About this exercise
Begin at the line bearing "5. ✅ Ensure". Transcribe it and all subsequent lines of the material below exactly, and nothing more.

Provided records
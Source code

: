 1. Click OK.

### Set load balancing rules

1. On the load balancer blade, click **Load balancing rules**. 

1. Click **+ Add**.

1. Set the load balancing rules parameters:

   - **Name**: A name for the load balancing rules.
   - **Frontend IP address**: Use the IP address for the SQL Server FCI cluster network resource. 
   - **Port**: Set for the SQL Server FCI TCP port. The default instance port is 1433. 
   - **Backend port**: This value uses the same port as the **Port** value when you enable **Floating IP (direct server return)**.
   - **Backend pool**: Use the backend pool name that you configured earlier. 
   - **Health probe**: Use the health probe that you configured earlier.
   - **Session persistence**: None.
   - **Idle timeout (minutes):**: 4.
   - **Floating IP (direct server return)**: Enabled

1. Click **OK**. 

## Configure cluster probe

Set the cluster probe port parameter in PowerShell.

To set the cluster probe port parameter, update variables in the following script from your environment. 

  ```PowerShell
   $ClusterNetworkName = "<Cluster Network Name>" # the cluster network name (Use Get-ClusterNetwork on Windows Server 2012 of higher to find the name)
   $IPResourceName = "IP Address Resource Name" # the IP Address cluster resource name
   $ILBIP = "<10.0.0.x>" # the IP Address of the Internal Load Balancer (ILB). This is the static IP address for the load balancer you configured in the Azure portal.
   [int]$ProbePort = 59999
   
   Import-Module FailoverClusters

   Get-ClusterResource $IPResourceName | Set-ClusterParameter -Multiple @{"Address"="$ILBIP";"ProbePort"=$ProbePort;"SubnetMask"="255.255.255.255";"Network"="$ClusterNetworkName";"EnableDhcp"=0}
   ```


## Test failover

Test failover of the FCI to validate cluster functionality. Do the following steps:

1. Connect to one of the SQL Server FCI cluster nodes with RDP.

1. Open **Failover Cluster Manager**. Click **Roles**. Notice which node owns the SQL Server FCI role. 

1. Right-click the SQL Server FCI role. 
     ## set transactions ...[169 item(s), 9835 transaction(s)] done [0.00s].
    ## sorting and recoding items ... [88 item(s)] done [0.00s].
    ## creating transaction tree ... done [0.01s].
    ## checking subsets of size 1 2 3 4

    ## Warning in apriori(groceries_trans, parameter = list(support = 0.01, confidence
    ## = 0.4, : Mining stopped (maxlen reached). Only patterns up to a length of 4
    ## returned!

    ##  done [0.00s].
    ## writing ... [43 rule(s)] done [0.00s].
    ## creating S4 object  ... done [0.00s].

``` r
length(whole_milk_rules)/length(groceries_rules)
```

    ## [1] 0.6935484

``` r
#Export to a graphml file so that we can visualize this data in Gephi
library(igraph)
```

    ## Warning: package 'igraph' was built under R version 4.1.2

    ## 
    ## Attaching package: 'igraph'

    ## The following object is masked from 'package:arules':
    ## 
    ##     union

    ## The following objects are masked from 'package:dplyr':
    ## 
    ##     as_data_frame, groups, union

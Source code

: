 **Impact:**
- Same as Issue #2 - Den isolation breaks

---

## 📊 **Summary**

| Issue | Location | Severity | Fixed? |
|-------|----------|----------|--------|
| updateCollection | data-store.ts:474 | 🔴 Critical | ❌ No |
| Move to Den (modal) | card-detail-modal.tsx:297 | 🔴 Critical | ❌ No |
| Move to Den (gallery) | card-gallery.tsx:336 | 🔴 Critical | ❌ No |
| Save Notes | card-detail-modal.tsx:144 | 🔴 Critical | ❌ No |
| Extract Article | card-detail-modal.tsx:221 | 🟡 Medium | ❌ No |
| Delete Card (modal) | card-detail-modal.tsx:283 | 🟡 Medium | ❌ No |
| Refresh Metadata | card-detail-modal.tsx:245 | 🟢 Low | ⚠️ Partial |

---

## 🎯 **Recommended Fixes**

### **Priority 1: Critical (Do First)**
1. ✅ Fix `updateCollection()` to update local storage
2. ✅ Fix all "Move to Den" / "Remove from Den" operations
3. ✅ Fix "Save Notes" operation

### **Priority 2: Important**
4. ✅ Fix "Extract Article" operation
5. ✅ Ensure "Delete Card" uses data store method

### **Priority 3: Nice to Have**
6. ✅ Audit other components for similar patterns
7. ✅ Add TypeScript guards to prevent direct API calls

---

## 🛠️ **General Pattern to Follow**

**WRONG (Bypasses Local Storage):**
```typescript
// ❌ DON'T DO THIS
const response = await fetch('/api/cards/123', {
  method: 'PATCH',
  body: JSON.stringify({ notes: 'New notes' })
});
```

Response area
5. ✅ Ensure "Delete Card" uses data store method

### **Priority 3: Nice to Have**
6. ✅ Audit other components for similar patterns
7. ✅ Add TypeScript guards to prevent direct API calls

---

## 🛠️ **General Pattern to Follow**

**WRONG (Bypasses Local Storage):**
```typescript
// ❌ DON'T DO THIS
const response = await fetch('/api/cards/123', {
  method: 'PATCH',
  body: JSON.stringify({ notes: 'New notes' })
});
```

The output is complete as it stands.